Carter spent 25 years as editor-in-chief at the glossy Conde Nast magazine, overseeing gorgeous celebrity portraits, long-form investigative pieces on true crime and salacious takeouts of billionaires and socialites.

There aren’t many names at top of mind for the high-profile gig, which also includes gatekeeping a legendary annual Oscars party and a Silicon Valley thought leadership summit called The New Establishment.

Janice Min vacated her top job at The Hollywood Reporter in February, TheWrap previously reported. The former Us Magazine editor was no stranger to premium video content and pricey editorial shoots at THR.

“There are a ton of names” in the mix, one insider told New York gossip column Page Six, including Sally Singer, a former Vogue lieutenant who served editor of the New York Times’ T Magazine.

Other names floating include New York Magazine’s Adam Moss, who was named Adweek’s magazine editor of the year last year; Dylan Jones, the editor of the still-thick British version of GQ; and Jim Nelson, the longtime American GQ editor whose publication has shown considerable growth of late, particularly in mobile video. And WWD has mentioned another dark horse in Adam Rapoport, the editor in chief of Conde Nast’s Food Innovation Group.

One thing is clear: the decision seems to have fallen to Anna Wintour, arguably the most famous modern magazine editor and empress of Vogue who has also served as Conde Nast’s Creative Director since 2013.

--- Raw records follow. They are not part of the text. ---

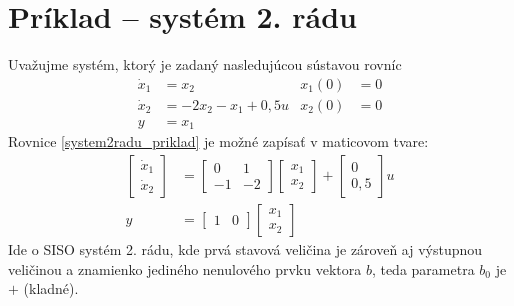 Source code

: \documentclass[a4paper, 10pt, ]{article}
\begin{document}
\section{Príklad -- systém 2. rádu}


Uvažujme systém, ktorý je zadaný nasledujúcou sústavou rovníc
\begin{subequations} \label{system2radu_priklad}
\begin{align}
	\dot x_1 &= x_2  &  x_1(0) &=0 \\
	\dot x_2 &= -2 x_2 - x_1 + 0,5 u &  x_2(0)&=0 \\
	y &= x_1
\end{align}
\end{subequations}
Rovnice \eqref{system2radu_priklad} je možné zapísať v maticovom tvare:
\begin{subequations} \label{maticformasystemu2r_priklad}
	\begin{align}
	\begin{bmatrix}
	 		\dot x_1  \\
	 		\dot x_2
	 \end{bmatrix}
	 &=
	 \begin{bmatrix}
	 		0 & 1 \\
	 		-1 & -2
	 \end{bmatrix}
	 \begin{bmatrix}
	 		x_1  \\
	 		x_2
	 \end{bmatrix}
	 +
	 \begin{bmatrix}
	 		0  \\
	 		0,5
	 \end{bmatrix}
	 u
	 \\
	 y
	 &=
	 \begin{bmatrix}
	 		1  &
	 		0
	 \end{bmatrix}
	 \begin{bmatrix}
	 		x_1  \\
	 		x_2
	 \end{bmatrix}
	\end{align}
\end{subequations}
Ide o SISO systém 2. rádu, kde prvá stavová veličina je zároveň aj výstupnou veličinou a znamienko jediného nenulového prvku vektora $b$, teda parametra $b_0$ je $+$ (kladné).
\end{document}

In that context, Wintour is free to weigh in on the state of each Conde Nast title (Wired, Bon Appetit and Architectural Digest, to name a few).

Wintour is fond of promoting within, numerous reports say, which means a few inhouse VF staffers could be looking at a big upgrade.

Take Mike Hogan, the magazine’s digital director and shepherd to its political-tech hybrid blog The Hive. There’s also longtime Managing Editor Chris Garrett and West Coast Executive Editor Krista Smith, though she exclusively deals in awards and festival coverage.

Wintour is not the only magazine brass scrambling to fill empty desks. Carter kicked off a resignation spree for glossy editors that includes Robbie Myers of Elle, Nancy Gibbs of Time and 16-year Glamour veteran Cindi Leive.

The departures mark a massive changing of the guard in lifestyle publishing, and will certainly send a ripple effect through social power structures of New York and Los Angeles.

Vanity Fair is surviving as well as a print publication can in the digital age, with a reported paid circulation of 1.2 million print subscribers per month. Online traffic is much better, naturally, clocking around 14 million unique visitors per month as of last fall. That number was up 23 percent, year over year, Fast Company said.

Vanity Fair also set a personal best record for most subscriptions sold in a day this December, after the title and Carter were targeted by President Donald Trump.